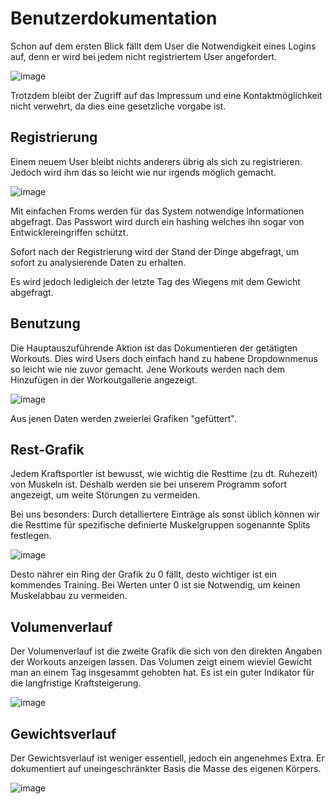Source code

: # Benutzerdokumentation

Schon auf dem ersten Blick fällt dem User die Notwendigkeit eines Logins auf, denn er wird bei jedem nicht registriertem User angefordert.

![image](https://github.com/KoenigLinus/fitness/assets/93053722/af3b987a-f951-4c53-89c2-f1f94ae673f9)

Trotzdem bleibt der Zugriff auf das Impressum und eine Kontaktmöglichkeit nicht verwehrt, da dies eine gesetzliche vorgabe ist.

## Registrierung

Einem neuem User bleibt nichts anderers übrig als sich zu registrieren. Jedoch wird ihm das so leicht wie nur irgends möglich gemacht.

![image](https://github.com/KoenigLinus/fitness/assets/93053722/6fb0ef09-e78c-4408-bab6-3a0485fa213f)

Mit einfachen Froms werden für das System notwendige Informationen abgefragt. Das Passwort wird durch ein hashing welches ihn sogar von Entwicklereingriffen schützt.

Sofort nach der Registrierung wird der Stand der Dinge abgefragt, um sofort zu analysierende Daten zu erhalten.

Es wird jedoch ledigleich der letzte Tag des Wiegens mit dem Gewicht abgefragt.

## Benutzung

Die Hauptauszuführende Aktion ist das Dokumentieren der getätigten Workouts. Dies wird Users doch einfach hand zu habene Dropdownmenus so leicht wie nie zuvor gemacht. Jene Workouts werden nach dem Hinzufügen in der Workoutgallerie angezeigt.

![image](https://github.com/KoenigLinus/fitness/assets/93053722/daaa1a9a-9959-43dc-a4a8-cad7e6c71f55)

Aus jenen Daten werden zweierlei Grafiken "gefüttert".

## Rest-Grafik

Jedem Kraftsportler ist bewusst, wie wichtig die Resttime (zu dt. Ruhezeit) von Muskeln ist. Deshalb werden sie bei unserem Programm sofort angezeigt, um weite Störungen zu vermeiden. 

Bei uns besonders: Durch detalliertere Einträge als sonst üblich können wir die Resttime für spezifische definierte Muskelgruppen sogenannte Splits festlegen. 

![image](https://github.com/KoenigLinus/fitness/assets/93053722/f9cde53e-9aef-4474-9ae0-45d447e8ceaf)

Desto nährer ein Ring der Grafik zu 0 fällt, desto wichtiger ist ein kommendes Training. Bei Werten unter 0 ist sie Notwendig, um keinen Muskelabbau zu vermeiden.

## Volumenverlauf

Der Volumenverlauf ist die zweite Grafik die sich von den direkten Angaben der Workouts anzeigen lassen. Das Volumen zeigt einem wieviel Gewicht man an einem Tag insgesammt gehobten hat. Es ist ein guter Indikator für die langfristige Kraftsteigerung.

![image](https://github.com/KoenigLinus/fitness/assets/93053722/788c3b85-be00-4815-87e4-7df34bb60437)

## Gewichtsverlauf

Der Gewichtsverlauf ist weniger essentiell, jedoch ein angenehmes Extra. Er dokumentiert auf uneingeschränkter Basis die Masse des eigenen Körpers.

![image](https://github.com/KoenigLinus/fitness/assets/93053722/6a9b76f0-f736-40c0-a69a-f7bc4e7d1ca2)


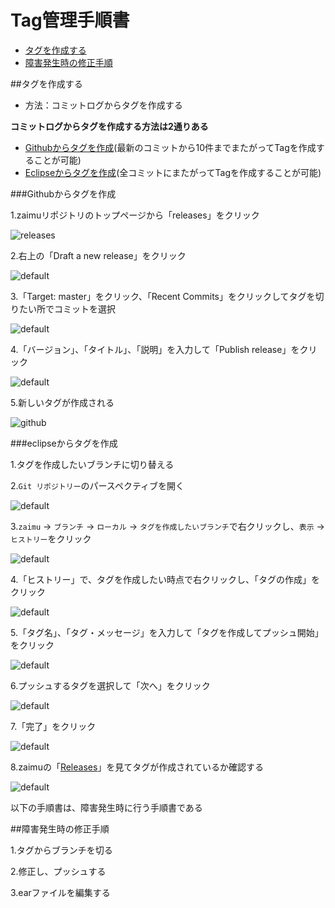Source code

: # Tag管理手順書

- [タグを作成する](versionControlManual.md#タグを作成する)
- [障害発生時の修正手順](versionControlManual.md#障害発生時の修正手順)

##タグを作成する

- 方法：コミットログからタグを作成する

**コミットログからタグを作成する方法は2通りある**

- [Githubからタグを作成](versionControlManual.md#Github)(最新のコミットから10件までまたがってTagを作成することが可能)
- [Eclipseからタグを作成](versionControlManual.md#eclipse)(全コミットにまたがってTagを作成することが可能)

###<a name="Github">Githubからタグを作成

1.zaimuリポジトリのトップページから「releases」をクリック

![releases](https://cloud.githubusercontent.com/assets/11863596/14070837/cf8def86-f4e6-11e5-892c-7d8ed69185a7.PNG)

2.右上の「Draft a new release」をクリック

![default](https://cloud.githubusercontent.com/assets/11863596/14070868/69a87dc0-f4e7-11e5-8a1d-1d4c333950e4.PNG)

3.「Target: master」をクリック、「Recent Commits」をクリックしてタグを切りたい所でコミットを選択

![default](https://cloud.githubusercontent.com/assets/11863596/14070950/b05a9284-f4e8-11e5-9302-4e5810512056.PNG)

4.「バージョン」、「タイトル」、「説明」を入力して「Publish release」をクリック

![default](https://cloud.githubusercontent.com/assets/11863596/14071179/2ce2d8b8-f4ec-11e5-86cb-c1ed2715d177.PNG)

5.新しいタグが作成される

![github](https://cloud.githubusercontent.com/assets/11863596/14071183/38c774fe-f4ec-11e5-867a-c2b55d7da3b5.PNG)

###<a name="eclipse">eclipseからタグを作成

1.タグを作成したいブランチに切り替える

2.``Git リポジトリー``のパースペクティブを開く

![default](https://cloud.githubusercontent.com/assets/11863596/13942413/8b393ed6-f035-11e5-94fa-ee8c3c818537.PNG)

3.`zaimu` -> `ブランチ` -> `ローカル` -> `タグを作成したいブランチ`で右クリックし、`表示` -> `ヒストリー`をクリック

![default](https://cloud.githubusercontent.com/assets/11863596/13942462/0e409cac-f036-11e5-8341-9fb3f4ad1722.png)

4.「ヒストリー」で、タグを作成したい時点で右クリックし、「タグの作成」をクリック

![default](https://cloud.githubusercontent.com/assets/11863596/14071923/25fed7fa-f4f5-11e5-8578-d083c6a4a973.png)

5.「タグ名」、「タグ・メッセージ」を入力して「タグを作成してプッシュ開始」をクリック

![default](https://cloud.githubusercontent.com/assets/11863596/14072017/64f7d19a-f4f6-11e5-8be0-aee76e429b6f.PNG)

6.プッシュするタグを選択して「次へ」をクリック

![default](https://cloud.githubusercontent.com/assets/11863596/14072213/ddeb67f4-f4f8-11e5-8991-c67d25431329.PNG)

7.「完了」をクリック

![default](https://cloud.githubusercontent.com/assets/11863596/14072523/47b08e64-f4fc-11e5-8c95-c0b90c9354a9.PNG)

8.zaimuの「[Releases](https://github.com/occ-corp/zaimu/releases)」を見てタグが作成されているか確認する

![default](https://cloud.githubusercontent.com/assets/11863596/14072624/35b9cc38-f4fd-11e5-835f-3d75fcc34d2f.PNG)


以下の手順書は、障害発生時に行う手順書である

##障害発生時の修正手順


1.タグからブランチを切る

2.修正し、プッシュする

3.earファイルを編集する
● ● ● ●
WHAT YOU ARE ASKED TO DO -
Line by line, reproduce the material above exactly, leaving each picture out.

OUTPUT FOR THIS EXERCISE -
Source code

: # Benutzerdokumentation

Schon auf dem ersten Blick fällt dem User die Notwendigkeit eines Logins auf, denn er wird bei jedem nicht registriertem User angefordert.

![image](https://github.com/KoenigLinus/fitness/assets/93053722/af3b987a-f951-4c53-89c2-f1f94ae673f9)

Trotzdem bleibt der Zugriff auf das Impressum und eine Kontaktmöglichkeit nicht verwehrt, da dies eine gesetzliche vorgabe ist.

## Registrierung

Einem neuem User bleibt nichts anderers übrig als sich zu registrieren. Jedoch wird ihm das so leicht wie nur irgends möglich gemacht.

![image](https://github.com/KoenigLinus/fitness/assets/93053722/6fb0ef09-e78c-4408-bab6-3a0485fa213f)

Mit einfachen Froms werden für das System notwendige Informationen abgefragt. Das Passwort wird durch ein hashing welches ihn sogar von Entwicklereingriffen schützt.

Sofort nach der Registrierung wird der Stand der Dinge abgefragt, um sofort zu analysierende Daten zu erhalten.

Es wird jedoch ledigleich der letzte Tag des Wiegens mit dem Gewicht abgefragt.

## Benutzung

Die Hauptauszuführende Aktion ist das Dokumentieren der getätigten Workouts. Dies wird Users doch einfach hand zu habene Dropdownmenus so leicht wie nie zuvor gemacht. Jene Workouts werden nach dem Hinzufügen in der Workoutgallerie angezeigt.

![image](https://github.com/KoenigLinus/fitness/assets/93053722/daaa1a9a-9959-43dc-a4a8-cad7e6c71f55)

Aus jenen Daten werden zweierlei Grafiken "gefüttert".

## Rest-Grafik

Jedem Kraftsportler ist bewusst, wie wichtig die Resttime (zu dt. Ruhezeit) von Muskeln ist. Deshalb werden sie bei unserem Programm sofort angezeigt, um weite Störungen zu vermeiden. 

Bei uns besonders: Durch detalliertere Einträge als sonst üblich können wir die Resttime für spezifische definierte Muskelgruppen sogenannte Splits festlegen. 

![image](https://github.com/KoenigLinus/fitness/assets/93053722/f9cde53e-9aef-4474-9ae0-45d447e8ceaf)

Desto nährer ein Ring der Grafik zu 0 fällt, desto wichtiger ist ein kommendes Training. Bei Werten unter 0 ist sie Notwendig, um keinen Muskelabbau zu vermeiden.

## Volumenverlauf

Der Volumenverlauf ist die zweite Grafik die sich von den direkten Angaben der Workouts anzeigen lassen. Das Volumen zeigt einem wieviel Gewicht man an einem Tag insgesammt gehobten hat. Es ist ein guter Indikator für die langfristige Kraftsteigerung.

![image](https://github.com/KoenigLinus/fitness/assets/93053722/788c3b85-be00-4815-87e4-7df34bb60437)

## Gewichtsverlauf

Der Gewichtsverlauf ist weniger essentiell, jedoch ein angenehmes Extra. Er dokumentiert auf uneingeschränkter Basis die Masse des eigenen Körpers.

![image](https://github.com/KoenigLinus/fitness/assets/93053722/6a9b76f0-f736-40c0-a69a-f7bc4e7d1ca2)


Source code

: # Tag管理手順書

- [タグを作成する](versionControlManual.md#タグを作成する)
- [障害発生時の修正手順](versionControlManual.md#障害発生時の修正手順)

##タグを作成する

- 方法：コミットログからタグを作成する

**コミットログからタグを作成する方法は2通りある**

- [Githubからタグを作成](versionControlManual.md#Github)(最新のコミットから10件までまたがってTagを作成することが可能)
- [Eclipseからタグを作成](versionControlManual.md#eclipse)(全コミットにまたがってTagを作成することが可能)

###<a name="Github">Githubからタグを作成

1.zaimuリポジトリのトップページから「releases」をクリック

![releases](https://cloud.githubusercontent.com/assets/11863596/14070837/cf8def86-f4e6-11e5-892c-7d8ed69185a7.PNG)

2.右上の「Draft a new release」をクリック

![default](https://cloud.githubusercontent.com/assets/11863596/14070868/69a87dc0-f4e7-11e5-8a1d-1d4c333950e4.PNG)

3.「Target: master」をクリック、「Recent Commits」をクリックしてタグを切りたい所でコミットを選択

![default](https://cloud.githubusercontent.com/assets/11863596/14070950/b05a9284-f4e8-11e5-9302-4e5810512056.PNG)

4.「バージョン」、「タイトル」、「説明」を入力して「Publish release」をクリック

![default](https://cloud.githubusercontent.com/assets/11863596/14071179/2ce2d8b8-f4ec-11e5-86cb-c1ed2715d177.PNG)

5.新しいタグが作成される

![github](https://cloud.githubusercontent.com/assets/11863596/14071183/38c774fe-f4ec-11e5-867a-c2b55d7da3b5.PNG)

###<a name="eclipse">eclipseからタグを作成

1.タグを作成したいブランチに切り替える

2.``Git リポジトリー``のパースペクティブを開く

![default](https://cloud.githubusercontent.com/assets/11863596/13942413/8b393ed6-f035-11e5-94fa-ee8c3c818537.PNG)

3.`zaimu` -> `ブランチ` -> `ローカル` -> `タグを作成したいブランチ`で右クリックし、`表示` -> `ヒストリー`をクリック

![default](https://cloud.githubusercontent.com/assets/11863596/13942462/0e409cac-f036-11e5-8341-9fb3f4ad1722.png)

4.「ヒストリー」で、タグを作成したい時点で右クリックし、「タグの作成」をクリック

![default](https://cloud.githubusercontent.com/assets/11863596/14071923/25fed7fa-f4f5-11e5-8578-d083c6a4a973.png)

5.「タグ名」、「タグ・メッセージ」を入力して「タグを作成してプッシュ開始」をクリック

![default](https://cloud.githubusercontent.com/assets/11863596/14072017/64f7d19a-f4f6-11e5-8be0-aee76e429b6f.PNG)

6.プッシュするタグを選択して「次へ」をクリック

![default](https://cloud.githubusercontent.com/assets/11863596/14072213/ddeb67f4-f4f8-11e5-8991-c67d25431329.PNG)

7.「完了」をクリック

![default](https://cloud.githubusercontent.com/assets/11863596/14072523/47b08e64-f4fc-11e5-8c95-c0b90c9354a9.PNG)

8.zaimuの「[Releases](https://github.com/occ-corp/zaimu/releases)」を見てタグが作成されているか確認する

![default](https://cloud.githubusercontent.com/assets/11863596/14072624/35b9cc38-f4fd-11e5-835f-3d75fcc34d2f.PNG)


以下の手順書は、障害発生時に行う手順書である

##障害発生時の修正手順


1.タグからブランチを切る

2.修正し、プッシュする

3.earファイルを編集する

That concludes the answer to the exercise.